--- START ---

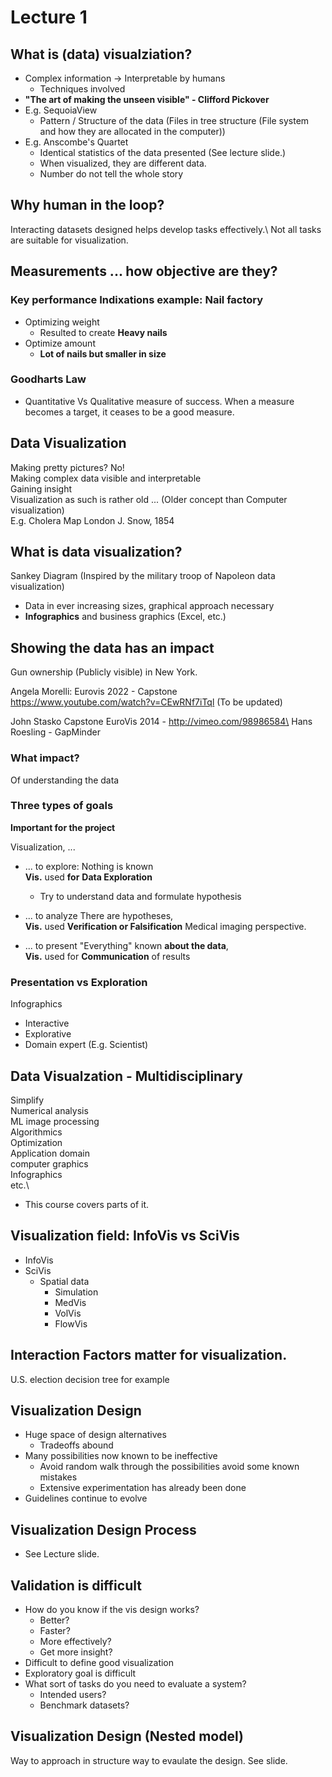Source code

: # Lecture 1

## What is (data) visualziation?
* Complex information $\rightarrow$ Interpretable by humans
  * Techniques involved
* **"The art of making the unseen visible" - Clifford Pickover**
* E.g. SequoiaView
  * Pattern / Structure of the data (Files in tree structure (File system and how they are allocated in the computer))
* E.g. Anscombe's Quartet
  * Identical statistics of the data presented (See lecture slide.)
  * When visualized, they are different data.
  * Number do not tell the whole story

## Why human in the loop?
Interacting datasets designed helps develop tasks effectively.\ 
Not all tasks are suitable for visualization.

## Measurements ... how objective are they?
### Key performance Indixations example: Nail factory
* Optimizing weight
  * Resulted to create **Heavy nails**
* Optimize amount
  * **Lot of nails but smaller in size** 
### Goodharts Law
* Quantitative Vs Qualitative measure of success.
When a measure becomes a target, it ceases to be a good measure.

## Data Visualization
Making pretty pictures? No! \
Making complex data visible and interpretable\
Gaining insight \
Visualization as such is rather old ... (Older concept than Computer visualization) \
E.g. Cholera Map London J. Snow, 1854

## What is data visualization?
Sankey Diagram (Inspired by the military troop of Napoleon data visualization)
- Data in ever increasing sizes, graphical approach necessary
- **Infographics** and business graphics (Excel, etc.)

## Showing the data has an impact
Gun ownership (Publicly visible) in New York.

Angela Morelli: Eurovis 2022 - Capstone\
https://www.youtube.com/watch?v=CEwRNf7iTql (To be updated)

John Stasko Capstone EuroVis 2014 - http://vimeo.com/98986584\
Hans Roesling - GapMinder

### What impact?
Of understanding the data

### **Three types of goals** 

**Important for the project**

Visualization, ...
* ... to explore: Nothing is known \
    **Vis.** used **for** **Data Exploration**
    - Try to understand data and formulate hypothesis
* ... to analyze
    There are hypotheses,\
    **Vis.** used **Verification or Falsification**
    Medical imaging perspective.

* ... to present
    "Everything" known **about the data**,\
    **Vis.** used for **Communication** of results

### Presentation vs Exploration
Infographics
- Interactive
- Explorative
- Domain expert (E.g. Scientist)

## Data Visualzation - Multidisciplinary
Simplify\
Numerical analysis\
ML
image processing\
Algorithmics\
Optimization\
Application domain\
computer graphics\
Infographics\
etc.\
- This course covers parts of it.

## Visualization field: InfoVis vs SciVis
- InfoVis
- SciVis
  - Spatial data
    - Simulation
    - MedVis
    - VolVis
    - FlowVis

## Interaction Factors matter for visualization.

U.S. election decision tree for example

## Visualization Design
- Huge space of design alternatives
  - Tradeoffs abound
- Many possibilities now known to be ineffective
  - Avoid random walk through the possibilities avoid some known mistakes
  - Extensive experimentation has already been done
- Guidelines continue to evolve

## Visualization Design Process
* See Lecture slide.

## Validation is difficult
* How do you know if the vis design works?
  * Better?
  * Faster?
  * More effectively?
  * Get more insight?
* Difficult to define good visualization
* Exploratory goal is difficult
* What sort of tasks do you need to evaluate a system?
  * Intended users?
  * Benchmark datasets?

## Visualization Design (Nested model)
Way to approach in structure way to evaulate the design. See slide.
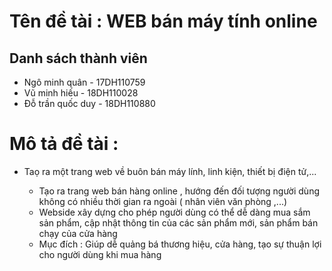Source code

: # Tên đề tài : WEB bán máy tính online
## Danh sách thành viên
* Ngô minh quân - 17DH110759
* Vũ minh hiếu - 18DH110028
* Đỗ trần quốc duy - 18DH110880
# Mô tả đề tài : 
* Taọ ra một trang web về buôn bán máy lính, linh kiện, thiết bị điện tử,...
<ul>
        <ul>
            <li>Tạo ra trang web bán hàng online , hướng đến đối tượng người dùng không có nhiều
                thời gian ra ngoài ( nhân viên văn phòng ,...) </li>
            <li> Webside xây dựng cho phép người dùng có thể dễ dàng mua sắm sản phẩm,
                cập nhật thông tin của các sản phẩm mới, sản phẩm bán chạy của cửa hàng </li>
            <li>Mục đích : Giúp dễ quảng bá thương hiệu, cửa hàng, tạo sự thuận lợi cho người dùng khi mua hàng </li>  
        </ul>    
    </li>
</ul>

--- END ---
--- START ---

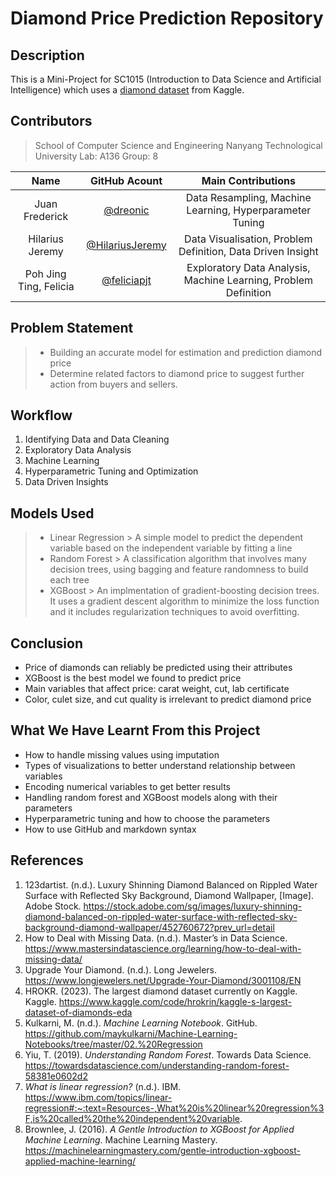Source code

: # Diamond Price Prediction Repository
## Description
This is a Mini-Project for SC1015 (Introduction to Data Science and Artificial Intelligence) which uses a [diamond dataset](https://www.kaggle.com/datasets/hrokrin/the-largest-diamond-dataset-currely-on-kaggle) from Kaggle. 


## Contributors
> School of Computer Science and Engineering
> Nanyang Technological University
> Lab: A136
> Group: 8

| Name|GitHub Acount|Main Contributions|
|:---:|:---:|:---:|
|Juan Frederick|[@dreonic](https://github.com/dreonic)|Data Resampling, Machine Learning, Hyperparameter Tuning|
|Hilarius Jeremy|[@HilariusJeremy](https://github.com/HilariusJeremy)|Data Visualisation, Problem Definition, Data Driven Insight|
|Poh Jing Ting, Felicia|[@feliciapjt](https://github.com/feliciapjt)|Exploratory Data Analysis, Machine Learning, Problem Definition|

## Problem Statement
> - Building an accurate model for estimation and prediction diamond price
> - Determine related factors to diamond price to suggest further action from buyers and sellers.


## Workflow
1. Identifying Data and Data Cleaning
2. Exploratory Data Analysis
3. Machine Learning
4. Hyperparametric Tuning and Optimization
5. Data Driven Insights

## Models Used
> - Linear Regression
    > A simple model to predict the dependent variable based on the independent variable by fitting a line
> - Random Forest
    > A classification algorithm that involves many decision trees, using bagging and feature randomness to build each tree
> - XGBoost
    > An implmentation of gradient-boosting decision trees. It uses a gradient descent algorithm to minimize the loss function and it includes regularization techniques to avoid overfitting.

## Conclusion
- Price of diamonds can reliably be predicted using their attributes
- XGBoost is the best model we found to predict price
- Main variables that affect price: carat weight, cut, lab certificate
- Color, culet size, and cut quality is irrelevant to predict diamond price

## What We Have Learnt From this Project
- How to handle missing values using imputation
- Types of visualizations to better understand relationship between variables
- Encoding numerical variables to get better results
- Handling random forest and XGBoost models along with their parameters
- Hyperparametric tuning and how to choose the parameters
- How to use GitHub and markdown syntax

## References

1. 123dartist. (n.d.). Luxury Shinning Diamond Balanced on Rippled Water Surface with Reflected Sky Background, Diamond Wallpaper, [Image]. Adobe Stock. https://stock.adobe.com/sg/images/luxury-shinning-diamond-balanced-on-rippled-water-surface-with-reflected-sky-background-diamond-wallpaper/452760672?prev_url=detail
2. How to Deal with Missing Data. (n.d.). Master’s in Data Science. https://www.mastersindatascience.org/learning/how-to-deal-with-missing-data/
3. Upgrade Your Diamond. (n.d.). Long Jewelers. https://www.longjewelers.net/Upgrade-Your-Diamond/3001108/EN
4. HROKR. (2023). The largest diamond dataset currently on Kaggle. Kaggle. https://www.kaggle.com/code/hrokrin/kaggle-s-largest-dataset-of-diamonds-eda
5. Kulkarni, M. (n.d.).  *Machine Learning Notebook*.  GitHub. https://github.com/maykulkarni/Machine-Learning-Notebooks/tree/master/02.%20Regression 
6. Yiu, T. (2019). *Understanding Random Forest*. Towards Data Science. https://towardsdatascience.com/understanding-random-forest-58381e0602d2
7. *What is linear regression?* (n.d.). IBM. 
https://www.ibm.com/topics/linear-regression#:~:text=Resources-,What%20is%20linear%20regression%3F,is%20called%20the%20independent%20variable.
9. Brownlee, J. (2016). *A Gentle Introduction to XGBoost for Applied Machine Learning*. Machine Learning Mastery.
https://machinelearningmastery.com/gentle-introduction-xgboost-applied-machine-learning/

--- END ---
--- START ---

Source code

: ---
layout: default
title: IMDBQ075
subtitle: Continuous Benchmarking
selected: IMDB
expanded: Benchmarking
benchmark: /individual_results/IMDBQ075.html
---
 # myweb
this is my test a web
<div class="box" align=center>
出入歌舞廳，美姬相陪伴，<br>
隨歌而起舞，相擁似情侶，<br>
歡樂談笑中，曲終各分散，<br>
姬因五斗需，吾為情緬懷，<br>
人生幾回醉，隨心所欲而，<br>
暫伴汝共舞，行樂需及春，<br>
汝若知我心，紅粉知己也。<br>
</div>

--- END ---

(Instructions to follow): Whenever a line of the material holds the word "their", copy it out.

(Response to this exercise):
- Price of diamonds can reliably be predicted using their attributes
- Handling random forest and XGBoost models along with their parameters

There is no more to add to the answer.